At Lincoln-Way East, social science teachers have used ACT-style readings and six-way paragraphs to help students build their reading skills while learning the social science content.

Byar, Cupp and Bonebrake shared some examples of those readings and questioning styles with middle school and high school educators at the ICSS conference.

“Through the use of six-way paragraphs, ACT-style readings, and other excerpts and questioning, Lincoln-Way East has found success in both areas for students in regular, advanced, and collaborative classes,” said Byar.

The Illinois Council for the Social Studies, which invited Byar, Cupp and Bonebrake to present at the spring conference, was founded in 1938 in order to improve social studies teaching, to develop the professional interests of social studies instructors, and to cooperate with other organizations working for a better social understanding in the state, nation, and world.

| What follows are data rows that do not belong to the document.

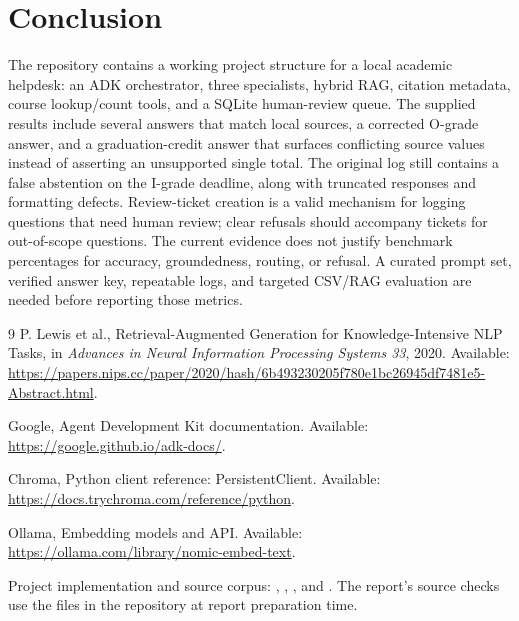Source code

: \documentclass[11pt,a4paper]{article}
\begin{document}
\section{Conclusion}
The repository contains a working project structure for a local academic helpdesk: an ADK orchestrator, three specialists, hybrid RAG, citation metadata, course lookup/count tools, and a SQLite human-review queue. The supplied results include several answers that match local sources, a corrected O-grade answer, and a graduation-credit answer that surfaces conflicting source values instead of asserting an unsupported single total. The original log still contains a false abstention on the I-grade deadline, along with truncated responses and formatting defects. Review-ticket creation is a valid mechanism for logging questions that need human review; clear refusals should accompany tickets for out-of-scope questions. The current evidence does not justify benchmark percentages for accuracy, groundedness, routing, or refusal. A curated prompt set, verified answer key, repeatable logs, and targeted CSV/RAG evaluation are needed before reporting those metrics.

\begin{thebibliography}{9}
P. Lewis et al., Retrieval-Augmented Generation for Knowledge-Intensive NLP Tasks, in \emph{Advances in Neural Information Processing Systems 33}, 2020. Available: \url{https://papers.nips.cc/paper/2020/hash/6b493230205f780e1bc26945df7481e5-Abstract.html}.

Google, Agent Development Kit documentation. Available: \url{https://google.github.io/adk-docs/}.

Chroma, Python client reference: PersistentClient. Available: \url{https://docs.trychroma.com/reference/python}.

Ollama, Embedding models and API. Available: \url{https://ollama.com/library/nomic-embed-text}.

Project implementation and source corpus: , , , and . The report's source checks use the files in the repository at report preparation time.
\end{thebibliography}
\end{document}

The council provides professional development opportunities, publications, and service to Illinois teachers.

“We are pleased the Illinois Council for the Social Studies wanted Lincoln-Way teachers to share their teaching strategies with other educators,” said Dr. Sharon Michalak, Assistant Superintendent for Curriculum for Lincoln-Way High School District 210.

“The teaching and emphasis of reading skills in the Social Science content has helped our students gain a better understanding of the social science curriculum and increased student scores on state and national tests,” she added.